In our previous work, we proposed a novel multilingual parser, UDapter (Üstün et al. 2020), that strikes a better balance between maximum sharing and language-specific capacity in multilingual models of dependency parsing. This parser learns to adapt its language-specific parameters, i.e. the adapter modules, as a function of learned language representations. Furthermore, this parser leverages a mix of linguistically curated typological features for language embeddings instead of learning them from scratch. This allows UDapter to work for languages that do not have any task-specific training data – i.e. zero-shot setting – as the model can project any vector of typological features to a language embedding for the adapter generation after fine-tuning.
However, especially for low-resource languages, typological features are not always available. For instance, out of 289 syntactic and phonological typology features; Kazakh, Belarussian, and Tamil have gold annotations only for 14, 19, and 224 features respectively. To address this problem, we modify UDapter so that it learns to predict such missing features jointly with dependency parsing. Specifically, we propose to mask a random set of typological features during training and predict those features together with the target word labels in a multi-task manner. During inference, the model is then capable of projecting incomplete typological feature vectors to language embeddings, thereby eliminating the need of an external typology prediction system.

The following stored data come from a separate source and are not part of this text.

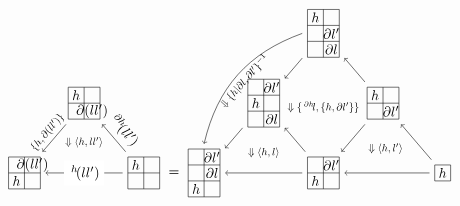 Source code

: \documentclass[11pt, reqno]{amsart} %
\newcommand{\act}[1]{\,\sp{#1}\!}
\newcommand{\strrect}[3][]{
  \begin{scope}[every node/.append style={overlay},#1]
    \foreach \x [count=\i] in {#3}{
      \ifx\x\empty
      \else
        \pgfmathsetmacro{\modResult}{mod(\i-1, #2)}
        \pgfmathsetmacro{\quotResult}{(\i-\modResult-1)/#2}
        \node at (\modResult,-\quotResult) {\x};
      \fi
    }
    \foreach \x in {0,1,...,#2}{
      \draw ({-1/2+\x},{1/2})--({-1/2+\x},{-#2+1/2});
      \draw ({-1/2},{1/2-\x})--({#2-1/2},{1/2-\x});
    }
  \end{scope}
}
\newcommand{\strsquare}[4][]{
  \begin{scope}[every node/.append style={overlay},#1]
    \foreach \x [count=\i] in {#4}{
      \ifx\x\empty
      \else
        \pgfmathsetmacro{\modResult}{mod(\i-1, #2)}
        \pgfmathsetmacro{\quotResult}{(\i-\modResult-1)/#2}
        \node at (\modResult,-\quotResult) {\x};
      \fi
    }
    \foreach \x in {0,1,...,#2}{
      \draw ({-1/2+\x},{1/2})--({-1/2+\x},{-#3+1/2});
    }
    \foreach \y in {0,1,...,#3}{
      \draw ({-1/2},{1/2-\y})--({#2-1/2},{1/2-\y});
    }
  \end{scope}
}
\theoremstyle{definition}
\theoremstyle{remark}
\numberwithin{equation}{section}
\begin{document}
\begin{align*}
  \begin{tikzpicture}[baseline=-2pt]
    \node (A) at (1.5,0) {\tikz[baseline=-2pt,scale=.4]{\strrect{2}{$h$,,,}}};
    \node (B) at (0,1.75) {\tikz[baseline=-2pt,scale=.4]{\strrect{2}{$h$,,,$\partial (ll')$}}};
    \node (C) at (-1.5,0) {\tikz[baseline=-2pt,scale=.4]{\strrect{2}{,$\partial (ll')$,$h$,}}};
    \draw [->] (A) to node [anchor=south,sloped] {$\act{\partial h}(ll')$} (B);
    \draw [->] (B) to node [anchor=south,sloped,transform shape,scale=.75] {$\{h,\partial (ll')\}$} (C);
    \draw [->] (A) to node [fill=white] (D) {$\act{h}(ll')$} (C);
    \path (B) to node [transform shape,scale=.75] {$\Downarrow \left<h,ll'\right>$} (D);
  \end{tikzpicture}
  =
  \begin{tikzpicture}[baseline=-2pt]
    \node (A) at (3,0) {\tikz[baseline=-2pt,scale=.4]{\strrect{1}{$h$}}};
    \node (B) at (1.5,1.75) {\tikz[baseline=-2pt,scale=.4]{\strrect{2}{$h$,,,$\partial l'$}}};
    \node (C1) at (0,3.5) {\tikz[baseline=-2pt,scale=.4]{\strsquare{2}{3}{$h$,,,$\partial l'$,,$\partial l$}}};
    \node (C2) at (0,0) {\tikz[baseline=-2pt,scale=.4]{\strrect{2}{,$\partial l'$,$h$,}}};
    \node (D) at (-1.5,1.75) {\tikz[baseline=-2pt,scale=.4]{\strsquare{2}{3}{,$\partial l'$,$h$,,,$\partial l$}}};
    \node (E) at (-3,0) {\tikz[baseline=-2pt,scale=.4]{\strsquare{2}{3}{,$\partial l'$,,$\partial l$,$h$,}}};
    \draw [->] (A) to (B);
    \draw [->] (B) to (C1);
    \draw [->] (C1) to (D);
    \draw [->] (D) to (E);
    \draw [->] (A) to coordinate (F1) (C2);
    \draw [->] (C2) to coordinate (F2) (E);
    \draw [->] (B) to (C2);
    \draw [->] (C2) to (D);
    \draw [->,bend right=1cm] (C1.west) to node [transform shape,scale=.75,sloped,anchor=north] {$\Downarrow \{h|\partial l,\partial l'\}^{-1}$} (E.north);
    \path (C1) to node [transform shape,scale=.75] {$\Downarrow \{\act{\partial h}l,\{h,\partial l'\}\}$} (C2);
    \path (B) to node [transform shape,scale=.75] {$\Downarrow \left<h,l'\right>$} (F1);
    \path (D) to node [transform shape,scale=.75] {$\Downarrow \left<h,l\right>$} (F2);
  \end{tikzpicture}
\end{align*}
\end{document}
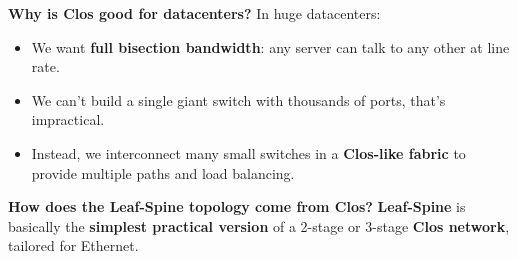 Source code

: \highspace
\textcolor{Green3}{ \textbf{Why is Clos good for datacenters?}} In huge datacenters:
\begin{itemize}
    \item We want \textbf{full bisection bandwidth}: any server can talk to any other at line rate.
    \item We can't build a single giant switch with thousands of ports, that's impractical.
    \item Instead, we interconnect many small switches in a \textbf{Clos-like fabric} to provide multiple paths and load balancing.
\end{itemize}

\highspace
\textcolor{Green3}{ \textbf{How does the Leaf-Spine topology come from Clos?}} \textbf{Leaf-Spine} is basically the \textbf{simplest practical version} of a 2-stage or 3-stage \textbf{Clos network}, tailored for Ethernet.

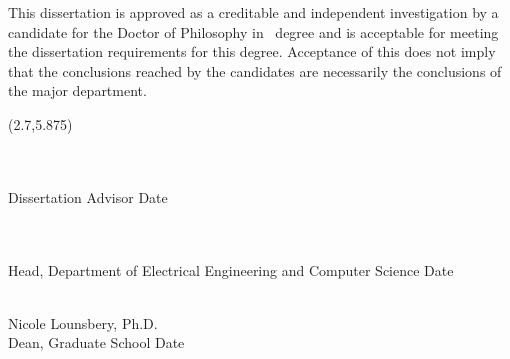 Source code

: \documentclass[main.tex]{subfiles}
\begin{document}
\begin{center}
\yourtitle
\end{center}

\par This dissertation is approved as a creditable and independent investigation by a 
candidate for the Doctor of Philosophy in \yourmajor \ degree and is acceptable for 
meeting the dissertation requirements for this degree. Acceptance of this does not imply 
that the conclusions reached by the candidates are necessarily the conclusions of the 
major department.


\singlespacing

\begin{textblock}{8.5}(2.7,5.875)

\underline{\hspace{4.2in}}\\
\youradvisor\\
Dissertation Advisor \hspace{2.43in}Date

\vspace{.75in}

\underline{\hspace{4.2in}}\\
\departmenthead\\
Head, Department of Electrical Engineering and Computer Science \hspace{0.1in}Date

\vspace{.5in}

\underline{\hspace{4.2in}}\\
Nicole Lounsbery, Ph.D.\\
Dean, Graduate School \hspace{2.27in}Date

\end{textblock}
\end{document}
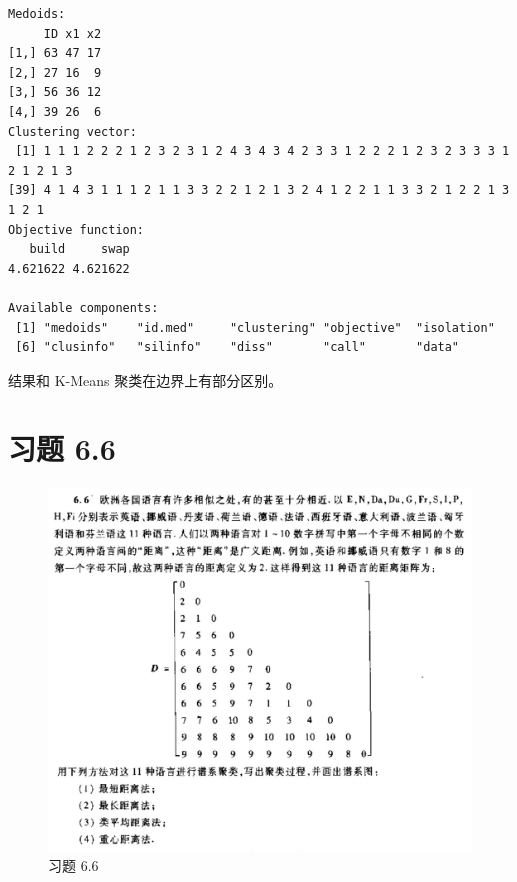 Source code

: \documentclass[11pt]{article}
\begin{document}
    
    \begin{Verbatim}[commandchars=\\\{\}]
Medoids:
     ID x1 x2
[1,] 63 47 17
[2,] 27 16  9
[3,] 56 36 12
[4,] 39 26  6
Clustering vector:
 [1] 1 1 1 2 2 2 1 2 3 2 3 1 2 4 3 4 3 4 2 3 3 1 2 2 2 1 2 3 2 3 3 3 1 2 1 2 1 3
[39] 4 1 4 3 1 1 1 2 1 1 3 3 2 2 1 2 1 3 2 4 1 2 2 1 1 3 3 2 1 2 2 1 3 1 2 1
Objective function:
   build     swap 
4.621622 4.621622 

Available components:
 [1] "medoids"    "id.med"     "clustering" "objective"  "isolation" 
 [6] "clusinfo"   "silinfo"    "diss"       "call"       "data"      
    \end{Verbatim}

    
    \begin{center}
    \end{center}
    
    结果和 K-Means 聚类在边界上有部分区别。




    
    \hypertarget{ux4e60ux9898-6.6}{%
\section{习题 6.6}\label{ux4e60ux9898-6.6}}

\begin{figure}
\centering
\includegraphics{ex_6_6_files/008i3skNly1grd8hp3zuaj30yx0u0dn0.jpg}
\caption{习题 6.6}
\end{figure}
\end{document}
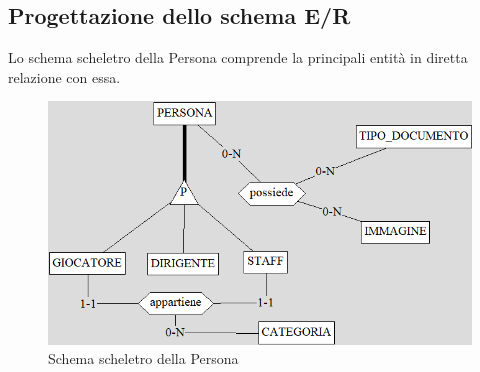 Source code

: \documentclass[a4paper,12pt]{report}
\begin{document}
\subsection{Progettazione dello schema E/R}
Lo schema scheletro della Persona comprende la principali entità in diretta relazione con essa.
\begin{figure}[htp]
    \centering
    \includegraphics[width = \textwidth]{GSS_report/img/persona.png}
    \caption{Schema scheletro della Persona}
\end{figure}
\end{document}
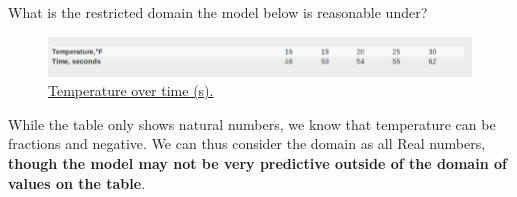 \documentclass{ximera}
\begin{document}
\begin{question}
What is the restricted domain the model below is reasonable under?
\begin{figure}
\includegraphics[scale=0.4]{temperature.png}
\caption{\href{https://cnx.org/contents/mwjClAV_@8.12:6dX4RGdg@12/Fitting-Linear-Models-to-Data}{Temperature over time (s).}}
\end{figure}

\begin{multipleChoice}
\end{multipleChoice}

\begin{feedback}[correct]
While the table only shows natural numbers, we know that temperature can be fractions and negative. We can thus consider the domain as all Real numbers, \textbf{though the model may not be very predictive outside of the domain of values on the table}.
\end{feedback}


\end{question}
\end{document}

Our experiments show that a UDapter enhanced with joint prediction achieves very competitive performance with the original parser while not using externally predicted features. We further analyze the correlation between the number of missing features and the difference in parsing accuracy for individual languages. Finally, we evaluate the feature prediction accuracy of the joint model, confirming that the relevant typological information can indeed be learned directly from task-specific training data.